In the film Memento (2000), the protagonist Leonard (Guy Pearce) is a former insurance investigator who suffers from a form of amnesia that causes him to forget new events every ten minutes, while retaining memories of the past. Due to the traumatic incident of his wife being raped and murdered, Leonard cannot sustain new memories for more than ten minutes. The last things he remembers are his name, Leonard Shelby, that his wife was raped and murdered, and that the perpetrator is named John G. Any new information he acquires disappears shortly thereafter. To overcome his short-term memory loss, Leonard writes down what he needs to do and even tattoos important information on his body. He takes Polaroid photos of the people he meets and records the details of their encounters to remember them.
Leonard’s inability to retain new memories is due to a problem with his hippocampus. Damage to the hippocampus in our brain can lead to amnesia. There are two main types of amnesia: retrograde amnesia, where past memories are lost, and anterograde amnesia, where new information is not retained for more than ten minutes. Leonard suffers from anterograde amnesia.
Our long-term memory capacity is vast, capable of storing information equivalent to 20 million books. However, our short-term memory capacity is severely limited. In fact, many problems stem from the limitations of human short-term memory. Computers have RAM (Random Access Memory) to temporarily store necessary information for processing tasks. To perform tasks, computers need information available in RAM. No matter how advanced the computer, it can only work with the data present in RAM. If there are many tasks to perform, they must be divided into smaller parts. Although computers have large hard disks for long-term storage, the actual working data is only what is loaded into RAM. Our human short-term memory functions similarly to a computer’s RAM.
We constantly process information from our sensory organs—eyes, ears, nose, mouth, and skin. Even a brief glance around our surroundings reveals an overwhelming amount of visual and auditory information. If we had to process all sensory information, our brains would be overwhelmed. We selectively focus on meaningful information and store only what we deem necessary in long-term memory. This selective process is managed by the hippocampus. When we need to think about something, we retrieve relevant information from long-term memory into short-term memory.
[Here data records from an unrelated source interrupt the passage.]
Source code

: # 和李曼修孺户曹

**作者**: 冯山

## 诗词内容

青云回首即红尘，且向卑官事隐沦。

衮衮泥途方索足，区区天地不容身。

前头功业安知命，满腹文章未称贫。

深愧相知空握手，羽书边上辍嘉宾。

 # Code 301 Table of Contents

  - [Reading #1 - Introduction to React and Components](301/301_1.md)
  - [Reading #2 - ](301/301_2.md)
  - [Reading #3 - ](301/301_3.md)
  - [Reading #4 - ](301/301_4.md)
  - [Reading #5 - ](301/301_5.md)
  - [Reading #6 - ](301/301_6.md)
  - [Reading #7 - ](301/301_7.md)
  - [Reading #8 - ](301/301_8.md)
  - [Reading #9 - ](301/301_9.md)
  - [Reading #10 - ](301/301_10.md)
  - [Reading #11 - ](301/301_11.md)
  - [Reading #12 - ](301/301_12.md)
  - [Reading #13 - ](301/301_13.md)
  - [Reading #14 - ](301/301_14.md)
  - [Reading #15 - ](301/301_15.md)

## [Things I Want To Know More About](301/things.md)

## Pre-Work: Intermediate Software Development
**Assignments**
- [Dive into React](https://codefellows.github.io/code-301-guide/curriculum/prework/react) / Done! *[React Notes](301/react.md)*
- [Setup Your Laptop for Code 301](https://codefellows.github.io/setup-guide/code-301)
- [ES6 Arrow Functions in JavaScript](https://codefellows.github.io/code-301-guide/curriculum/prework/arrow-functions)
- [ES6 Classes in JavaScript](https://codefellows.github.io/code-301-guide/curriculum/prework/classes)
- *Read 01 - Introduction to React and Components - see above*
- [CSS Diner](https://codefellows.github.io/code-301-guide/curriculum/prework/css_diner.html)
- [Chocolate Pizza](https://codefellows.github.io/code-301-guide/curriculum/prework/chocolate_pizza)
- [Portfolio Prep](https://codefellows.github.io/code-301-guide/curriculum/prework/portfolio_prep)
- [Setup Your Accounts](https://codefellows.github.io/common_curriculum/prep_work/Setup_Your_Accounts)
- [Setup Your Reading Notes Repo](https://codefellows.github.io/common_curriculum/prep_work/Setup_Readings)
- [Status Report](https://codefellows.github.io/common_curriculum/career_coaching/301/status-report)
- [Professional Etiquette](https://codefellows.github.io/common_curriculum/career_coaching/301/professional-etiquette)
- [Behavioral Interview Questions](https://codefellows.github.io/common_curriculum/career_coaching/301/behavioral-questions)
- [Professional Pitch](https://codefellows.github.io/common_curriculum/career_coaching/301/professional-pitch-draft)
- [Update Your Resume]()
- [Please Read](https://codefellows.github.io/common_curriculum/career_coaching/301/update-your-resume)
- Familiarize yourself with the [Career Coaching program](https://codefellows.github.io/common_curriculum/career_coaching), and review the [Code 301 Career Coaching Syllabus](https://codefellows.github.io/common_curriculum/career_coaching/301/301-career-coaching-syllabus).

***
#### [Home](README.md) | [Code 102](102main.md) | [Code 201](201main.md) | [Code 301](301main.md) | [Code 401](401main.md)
At any given moment, our current thoughts are held in short-term memory. Unfortunately, human short-term memory is notoriously poor. Generally, people can handle 7 ± 2 chunks of information at a time.
Our computer’s CPU contains registers, small storage areas where information from RAM is temporarily held for processing. The short-term memory capacity of a human is equivalent to about 7 chunks of 16-bit registers, roughly 14 bytes. Considering computers’ RAM capacity of 512 megabytes, human short-term memory capacity is quite limited.
We struggle to remember more than seven chunks of information at once. While we can easily remember a seven-digit phone number, longer numbers are difficult to retain. However, we can expand our short-term memory capacity through a technique called “chunking.” Chunking involves grouping information into meaningful units. For example, the digits 1, 3, 9, 2 can be chunked as the year 1392, when the Joseon Dynasty was founded. Similarly, the names of the 27 kings of the Joseon Dynasty can be remembered using mnemonic phrases.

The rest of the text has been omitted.